Roocroft v Ball [2016] EWCA Civ 1009

14 October 2016

Consideration of whether the court was wrong to strike out and give summary judgment in relation to an application to set aside a consent on the grounds of material non-disclosure.

Facts

  • The appellant (A) and the deceased (D) began a relationship no later than 1999, entered into a civil partnership in 2008 and separated in September 2009.
  • A rejected an early offer to settle financial remedy proceedings as she did not have legal advice and did not know whether it was fair. A then issued her applications for financial remedies, MPS and an a LSO in July 2010.
  • Within these proceedings, D disclosed capital assets of £628,917, a pension worth £250,000 and a gross income of £55,312 pa.
  • A disputed this, as D had been included in the Times Rich List 2009 where her wealth was said to be in excess of £30m.
  • A appealed the MPS award and a refusal of the LSO. Whilst the appeal was remained extant, the parties reached a comprehensive agreement. A received a lump sum (by instalments) of £162,000 together with spousal periodical payments of just over £18,000 for two years with a full dismissal of her claims (including her Inheritance Act 1975 claims) thereafter.
  • D then signed off her company accounts, which A contended showed a salary of almost three times that disclosed alongside shareholder funds of £5.5m.
  • The parties later resumed their friendship before D died intestate in September 2013.
  • On 1 May 2014, A applied to set aside the order on grounds of material non-disclosure. This was dismissed at an abbreviated hearing, permission to appeal was refused, and a costs order was made against A. Permission to appeal was granted once it was known that judgments were forthcoming in Wyatt v Vince [2015] UKSC 14, Sharland v Sharland [2015] UKSC 60 and Gohil v Gohil [2015] UKSC 61.

Held

  • The judge had made an error of law by concluding that the application to set aside could be struck out as it had “no real prospect of success”, pursuant to paragraph 2.4 of FPR 2010 PD4A.
  • A was right to characterise the decision as summary judgment, a course for which the judge had no jurisdiction under the rules. The outcome could be not be salvaged by applying the nomenclature of ‘abbreviated hearing’ to what took place.
  • The Supreme Court confirmed the proper approach to be taken by courts in cases of alleged material non-disclosure in the cases of Sharland and Gohil:
    • If an abbreviated hearing is appropriate and fair, proper notice must be given.
    • A financial settlement reached between the parties following separation cannot oust the jurisdiction of the court, which much itself conduct an independent assessment to discharge its statutory function under the MCA 1973;
    • A continuing duty is owed to the other party and to the court to make full and frank disclosure in both agreed and contested proceedings.

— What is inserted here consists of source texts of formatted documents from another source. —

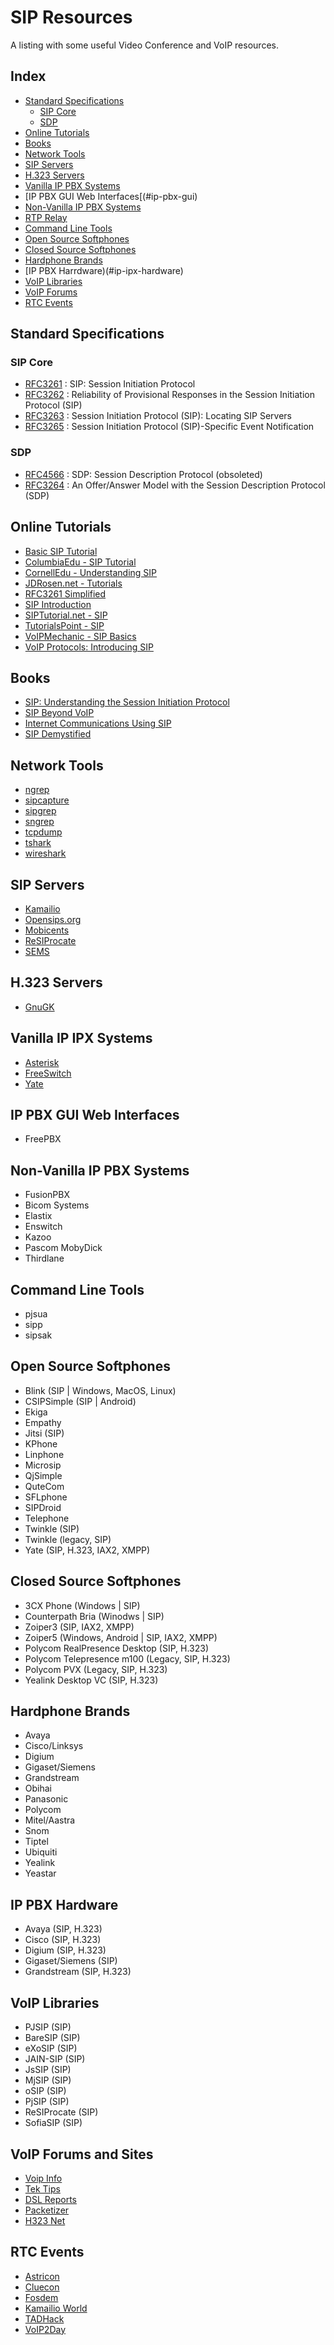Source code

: # SIP Resources

A listing with some useful Video Conference and VoIP resources.

## Index

* [Standard Specifications](#standard-specifications)
  * [SIP Core](#sip-core)
  * [SDP](#sdp)
* [Online Tutorials](#online-tutorials)
* [Books](#books)
* [Network Tools](#network-tools)
* [SIP Servers](#sip-servers)
* [H.323 Servers](#h323-servers)
* [Vanilla IP PBX Systems](#v-ip-pbx)
* [IP PBX GUI Web Interfaces[(#ip-pbx-gui)
* [Non-Vanilla IP PBX Systems](#nv-ip-pbx)
* [RTP Relay](rtp-relay)
* [Command Line Tools](#command-line-tools)
* [Open Source Softphones](#os-softphones)
* [Closed Source Softphones](#cs-softphones)
* [Hardphone Brands](#hp-brands)
* [IP PBX Harrdware)(#ip-ipx-hardware)
* [VoIP Libraries](#voip-libraries)
* [VoIP Forums](#voip-forums)
* [RTC Events](#rtc-events)

## Standard Specifications

### SIP Core

* [RFC3261](http://tools.ietf.org/html/rfc3261) : SIP: Session Initiation Protocol
* [RFC3262](http://tools.ietf.org/html/rfc3262) : Reliability of Provisional Responses in the Session Initiation Protocol (SIP)
* [RFC3263](http://tools.ietf.org/html/rfc3263) : Session Initiation Protocol (SIP): Locating SIP Servers
* [RFC3265](http://tools.ietf.org/html/rfc3265) : Session Initiation Protocol (SIP)-Specific Event Notification

### SDP

* [RFC4566](http://tools.ietf.org/html/rfc4566) : SDP: Session Description Protocol (obsoleted)
* [RFC3264](http://tools.ietf.org/html/rfc3264) : An Offer/Answer Model with the Session Description Protocol (SDP)

## Online Tutorials

* [Basic SIP Tutorial](http://code2compile.com/Basic-SIP-Tutorial.php)
* [ColumbiaEdu - SIP Tutorial](http://www.cs.columbia.edu/~hgs/teaching/ais/slides/2003/sip_long.pdf)
* [CornellEdu - Understanding SIP](http://www.cs.cornell.edu/courses/cs619/2004fa/documents/siptutorial.pdf)
* [JDRosen.net - Tutorials](http://www.jdrosen.net/tutorials.html)
* [RFC3261 Simplified](http://www.siptopia.org/multimedia-tag/rfc-3261/)
* [SIP Introduction](http://www.kamailio.org/docs/tutorials/sip-introduction/)
* [SIPTutorial.net - SIP](http://www.siptutorial.net/SIP/index.html)
* [TutorialsPoint - SIP](http://www.tutorialspoint.com/session_initiation_protocol/index.htm)
* [VoIPMechanic - SIP Basics](http://www.voipmechanic.com/sip-basics.htm)
* [VoIP Protocols: Introducing SIP](http://toncar.cz/Tutorials/VoIP/VoIP_Protocols_Introducing_SIP.html)

## Books

* [SIP: Understanding the Session Initiation Protocol](http://www.amazon.com/SIP-Understanding-Initiation-Protocol-Telecommunications/dp/1607839954/httpwwwtuto0a-20)
* [SIP Beyond VoIP](http://www.amazon.com/SIP-Beyond-VoIP-Communications-Revolution/dp/0974813001)
* [Internet Communications Using SIP](http://www.amazon.com/Internet-Communications-Using-Henry-Sinnreich/dp/0471413992/httpwwwtuto0a-20)
* [SIP Demystified](http://www.amazon.com/SIP-Demystified-Gonzalo-Camarillo/dp/0071373403)

## Network Tools

* [ngrep](http://ngrep.sourceforge.net/)
* [sipcapture](http://www.sipcapture.org)
* [sipgrep](https://github.com/sipcapture/sipgrep)
* [sngrep](https://github.com/irontec/sngrep)
* [tcpdump](http://www.tcpdump.org/)
* [tshark](https://www.wireshark.org/docs/man-pages/tshark.html)
* [wireshark](http://www.wireshark.org)

## SIP Servers

* [Kamailio](http://www.kamailio.org)
* [Opensips.org](https://www.opensips.org)
* [Mobicents](http://www.mobicents.org/)
* [ReSIProcate](http://www.resiprocate.org)
* [SEMS](https://github.com/sems-server/sems)

## H.323 Servers

* [GnuGK](http://www.gnugk.org)

## Vanilla IP IPX Systems

* [Asterisk](http://www.asterisk.org)
* [FreeSwitch](http://www.freeswitch.org)
* [Yate](https://www.yate.ro)

## IP PBX GUI Web Interfaces

* FreePBX

## Non-Vanilla IP PBX Systems

* FusionPBX
* Bicom Systems
* Elastix
* Enswitch
* Kazoo
* Pascom MobyDick
* Thirdlane

## Command Line Tools

* pjsua
* sipp
* sipsak

## Open Source Softphones

* Blink (SIP | Windows, MacOS, Linux)
* CSIPSimple (SIP | Android)
* Ekiga
* Empathy
* Jitsi (SIP)
* KPhone
* Linphone
* Microsip
* QjSimple
* QuteCom
* SFLphone
* SIPDroid
* Telephone
* Twinkle (SIP)
* Twinkle (legacy, SIP)
* Yate (SIP, H.323, IAX2, XMPP)

## Closed Source Softphones

* 3CX Phone (Windows | SIP)
* Counterpath Bria (Winodws | SIP)
* Zoiper3 (SIP, IAX2, XMPP)
* Zoiper5 (Windows, Android | SIP, IAX2, XMPP)
* Polycom RealPresence Desktop (SIP, H.323)
* Polycom Telepresence m100 (Legacy, SIP, H.323)
* Polycom PVX (Legacy, SIP, H.323)
* Yealink Desktop VC (SIP, H.323)

## Hardphone Brands

* Avaya
* Cisco/Linksys
* Digium
* Gigaset/Siemens
* Grandstream
* Obihai
* Panasonic
* Polycom
* Mitel/Aastra
* Snom
* Tiptel
* Ubiquiti
* Yealink
* Yeastar

## IP PBX Hardware

* Avaya (SIP, H.323)
* Cisco (SIP, H.323)
* Digium (SIP, H.323)
* Gigaset/Siemens (SIP)
* Grandstream (SIP, H.323)

## VoIP Libraries

* PJSIP (SIP)
* BareSIP (SIP)
* eXoSIP (SIP)
* JAIN-SIP (SIP)
* JsSIP (SIP)
* MjSIP (SIP)
* oSIP (SIP)
* PjSIP (SIP)
* ReSIProcate (SIP)
* SofiaSIP (SIP)

## VoIP Forums and Sites

* [Voip Info](http://www.voip-info.org)
* [Tek Tips](http://www.tek-tips.com)
* [DSL Reports](http://)
* [Packetizer](http://www.packetizer)
* [H323 Net](http://www.h323.net)

## RTC Events

* [Astricon](http://www.astricon.com)
* [Cluecon](http://www.cluecon.com)
* [Fosdem](http://fosdem.org)
* [Kamailio World](http://www.kamailioworld.com)
* [TADHack](http://www.tadhack.com)
* [VoIP2Day](http://www.voip2day.com)
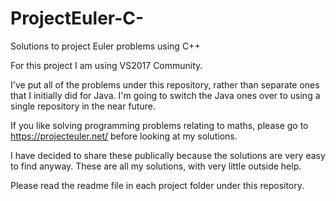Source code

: # ProjectEuler-C-
Solutions to project Euler problems using C++

For this project I am using VS2017 Community.

I've put all of the problems under this repository, rather than separate ones that I initially did for Java.  I'm going to switch the Java ones over to using a single repository in the near future.

If you like solving programming problems relating to maths, please go to https://projecteuler.net/ before looking at my solutions.

I have decided to share these publically because the solutions are very easy to find anyway.  These are all my solutions, with very little outside help.

Please read the readme file in each project folder under this repository.
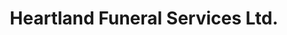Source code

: ---
title: "Heartland Funeral Services Ltd."
url: /olds/heartland-funeral-services-ltd/
shop: Bestattungen
---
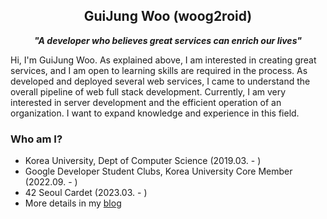 <h2 align="center">GuiJung Woo (woog2roid)</h2>
<p align="center">
<b><i>
"A developer who believes great services can enrich our lives"
</i></b>
</p>

Hi, I'm GuiJung Woo. As explained above, I am interested in creating great services, and I am open to learning skills are required in the process. As developed and deployed several web services, I came to understand the overall pipeline of web full stack development. Currently, I am very interested in server development and the efficient operation of an organization. I want to expand knowledge and experience in this field.

### Who am I?

- Korea University, Dept of Computer Science (2019.03. - )
- Google Developer Student Clubs, Korea University Core Member (2022.09. - )
- 42 Seoul Cardet (2023.03. - )
- More details in my [blog](https://woog2roid.dev)

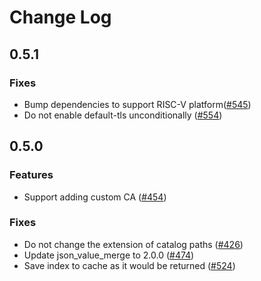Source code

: # Change Log

## 0.5.1

### Fixes

- Bump dependencies to support RISC-V platform([#545](https://github.com/tamasfe/taplo/pull/545))
- Do not enable default-tls unconditionally ([#554](https://github.com/tamasfe/taplo/pull/554))

## 0.5.0

### Features

- Support adding custom CA ([#454](https://github.com/tamasfe/taplo/pull/454))

### Fixes

- Do not change the extension of catalog paths ([#426](https://github.com/tamasfe/taplo/pull/426))
- Update json_value_merge to 2.0.0 ([#474](https://github.com/tamasfe/taplo/pull/474))
- Save index to cache as it would be returned ([#524](https://github.com/tamasfe/taplo/pull/524))
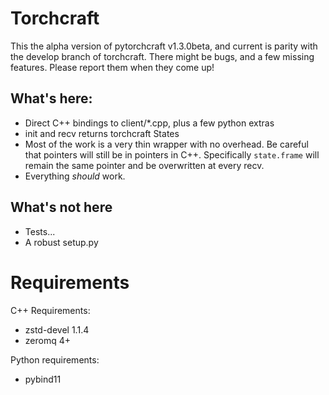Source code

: # Torchcraft

This the alpha version of pytorchcraft v1.3.0beta, and current is parity with
the develop branch of torchcraft. There might be bugs, and a few missing
features.  Please report them when they come up!

## What's here:
- Direct C++ bindings to client/*.cpp, plus a few python extras
- init and recv returns torchcraft States
- Most of the work is a very thin wrapper with no overhead. Be careful that
  pointers will still be in pointers in C++. Specifically `state.frame` will
  remain the same pointer and be overwritten at every recv.
- Everything _should_ work.

## What's not here
- Tests...
- A robust setup.py


# Requirements

C++ Requirements:
  - zstd-devel 1.1.4
  - zeromq 4+

Python requirements:
  - pybind11
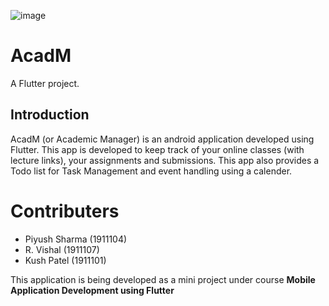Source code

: ![image](https://user-images.githubusercontent.com/77017010/145826428-c24c463c-9957-4813-a44e-ade2fab863b3.png)

# AcadM

A Flutter project.

## Introduction

AcadM (or Academic Manager) is an android application developed
using Flutter. This app is developed to keep track of your online 
classes (with lecture links), your assignments and submissions.
This app also provides a Todo list for Task Management and event 
handling using a calender.

# Contributers 
- Piyush Sharma (1911104)
- R. Vishal (1911107)
- Kush Patel (1911101)

This application is being developed as a mini project under 
course **Mobile Application Development using Flutter**

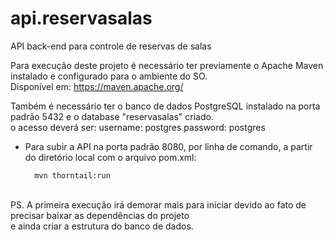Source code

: # api.reservasalas

API back-end para controle de reservas de salas

Para execução deste projeto é necessário ter previamente o Apache Maven instalado e configurado para o ambiente do SO.
<br>Disponível em: https://maven.apache.org/

Também é necessário ter o banco de dados PostgreSQL instalado na porta padrão 5432 e o database "reservasalas" criado.
<br> o acesso deverá ser:
        username: postgres
        password: postgres

* Para subir a API na porta padrão 8080, por linha de comando, a partir do diretório local com o arquivo pom.xml:

        mvn thorntail:run

<br>PS. A primeira execução irá demorar mais para iniciar devido ao fato de precisar baixar as dependências do projeto
<br> e ainda criar a estrutura do banco de dados.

It follows that one party cannot exonerate the other from complying with this duty;
    • In order to set aside an order, the court must be satisfied that there was nondisclosure, it was material at the time, and it had led to a substantially different order being made;
    • A determination of non-disclosure can only be made after hearing live evidence, subject to cases where documentary evidence is effectively unanswerable;
    • The phrase ‘summary judgment’ (in Gohil) should be regarded as a generic term to cover a way of dealing with a range of cases in short form across civil family jurisdictions. There is no summary judgment procedure of the type found in the Civil Procedure Rules; Deliberate nondisclosure is presumed to be material. Inadvertent/innocent nondisclosure requires the party making the allegation to prove it was material and would have led to a substantially different order.
  • The judge was wrong to relieve D of her obligation to disclose up-to-date company accounts and to place the burden on A to investigate.
  • The judge should not have treated the fact that A agreed to the order, notwithstanding her reservations about the honesty of D’s disclosure, as fatal to her application.
  • The judge was wrong not to have made findings of fact as to the non-disclosure and its materiality, as this was necessary to determine whether the outcome would have been substantially the same.